*ASSIGNMENT*
The records below are to be returned exactly as written, minus their pictures.

*TASK INPUTS*
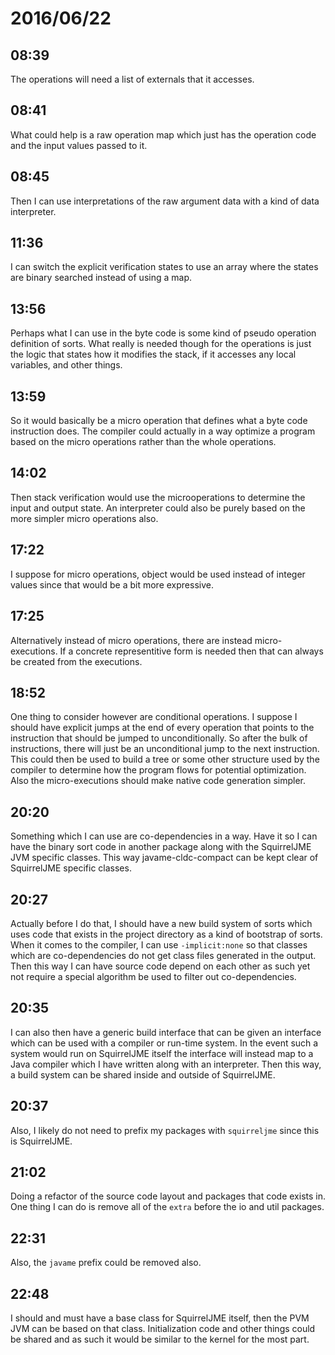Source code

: # 2016/06/22

## 08:39

The operations will need a list of externals that it accesses.

## 08:41

What could help is a raw operation map which just has the operation code and
the input values passed to it.

## 08:45

Then I can use interpretations of the raw argument data with a kind of data
interpreter.

## 11:36

I can switch the explicit verification states to use an array where the states
are binary searched instead of using a map.

## 13:56

Perhaps what I can use in the byte code is some kind of pseudo operation
definition of sorts. What really is needed though for the operations is just
the logic that states how it modifies the stack, if it accesses any local
variables, and other things.

## 13:59

So it would basically be a micro operation that defines what a byte code
instruction does. The compiler could actually in a way optimize a program
based on the micro operations rather than the whole operations.

## 14:02

Then stack verification would use the microoperations to determine the input
and output state. An interpreter could also be purely based on the more simpler
micro operations also.

## 17:22

I suppose for micro operations, object would be used instead of integer
values since that would be a bit more expressive.

## 17:25

Alternatively instead of micro operations, there are instead micro-executions.
If a concrete representitive form is needed then that can always be created
from the executions.

## 18:52

One thing to consider however are conditional operations. I suppose I should
have explicit jumps at the end of every operation that points to the
instruction that should be jumped to unconditionally. So after the bulk of
instructions, there will just be an unconditional jump to the next instruction.
This could then be used to build a tree or some other structure used by the
compiler to determine how the program flows for potential optimization. Also
the micro-executions should make native code generation simpler.

## 20:20

Something which I can use are co-dependencies in a way. Have it so I can have
the binary sort code in another package along with the SquirrelJME JVM specific
classes. This way javame-cldc-compact can be kept clear of SquirrelJME specific
classes.

## 20:27

Actually before I do that, I should have a new build system of sorts which
uses code that exists in the project directory as a kind of bootstrap of sorts.
When it comes to the compiler, I can use `-implicit:none` so that classes
which are co-dependencies do not get class files generated in the output. Then
this way I can have source code depend on each other as such yet not require
a special algorithm be used to filter out co-dependencies.

## 20:35

I can also then have a generic build interface that can be given an interface
which can be used with a compiler or run-time system. In the event such a
system would run on SquirrelJME itself the interface will instead map to a Java
compiler which I have written along with an interpreter. Then this way, a build
system can be shared inside and outside of SquirrelJME.

## 20:37

Also, I likely do not need to prefix my packages with `squirreljme` since this
is SquirrelJME.

## 21:02

Doing a refactor of the source code layout and packages that code exists in.
One thing I can do is remove all of the `extra` before the io and util
packages.

## 22:31

Also, the `javame` prefix could be removed also.

## 22:48

I should and must have a base class for SquirrelJME itself, then the PVM JVM
can be based on that class. Initialization code and other things could be
shared and as such it would be similar to the kernel for the most part.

*ANSWER SPACE*
Source code

: # 2016/06/22

## 08:39

The operations will need a list of externals that it accesses.

## 08:41

What could help is a raw operation map which just has the operation code and
the input values passed to it.

## 08:45

Then I can use interpretations of the raw argument data with a kind of data
interpreter.

## 11:36

I can switch the explicit verification states to use an array where the states
are binary searched instead of using a map.

## 13:56

Perhaps what I can use in the byte code is some kind of pseudo operation
definition of sorts. What really is needed though for the operations is just
the logic that states how it modifies the stack, if it accesses any local
variables, and other things.

## 13:59

So it would basically be a micro operation that defines what a byte code
instruction does. The compiler could actually in a way optimize a program
based on the micro operations rather than the whole operations.

## 14:02

Then stack verification would use the microoperations to determine the input
and output state. An interpreter could also be purely based on the more simpler
micro operations also.

## 17:22

I suppose for micro operations, object would be used instead of integer
values since that would be a bit more expressive.

## 17:25

Alternatively instead of micro operations, there are instead micro-executions.
If a concrete representitive form is needed then that can always be created
from the executions.

## 18:52

One thing to consider however are conditional operations. I suppose I should
have explicit jumps at the end of every operation that points to the
instruction that should be jumped to unconditionally. So after the bulk of
instructions, there will just be an unconditional jump to the next instruction.
This could then be used to build a tree or some other structure used by the
compiler to determine how the program flows for potential optimization. Also
the micro-executions should make native code generation simpler.

## 20:20

Something which I can use are co-dependencies in a way. Have it so I can have
the binary sort code in another package along with the SquirrelJME JVM specific
classes. This way javame-cldc-compact can be kept clear of SquirrelJME specific
classes.

## 20:27

Actually before I do that, I should have a new build system of sorts which
uses code that exists in the project directory as a kind of bootstrap of sorts.
When it comes to the compiler, I can use `-implicit:none` so that classes
which are co-dependencies do not get class files generated in the output. Then
this way I can have source code depend on each other as such yet not require
a special algorithm be used to filter out co-dependencies.

## 20:35

I can also then have a generic build interface that can be given an interface
which can be used with a compiler or run-time system. In the event such a
system would run on SquirrelJME itself the interface will instead map to a Java
compiler which I have written along with an interpreter. Then this way, a build
system can be shared inside and outside of SquirrelJME.

## 20:37

Also, I likely do not need to prefix my packages with `squirreljme` since this
is SquirrelJME.

## 21:02

Doing a refactor of the source code layout and packages that code exists in.
One thing I can do is remove all of the `extra` before the io and util
packages.

## 22:31

Also, the `javame` prefix could be removed also.

## 22:48

I should and must have a base class for SquirrelJME itself, then the PVM JVM
can be based on that class. Initialization code and other things could be
shared and as such it would be similar to the kernel for the most part.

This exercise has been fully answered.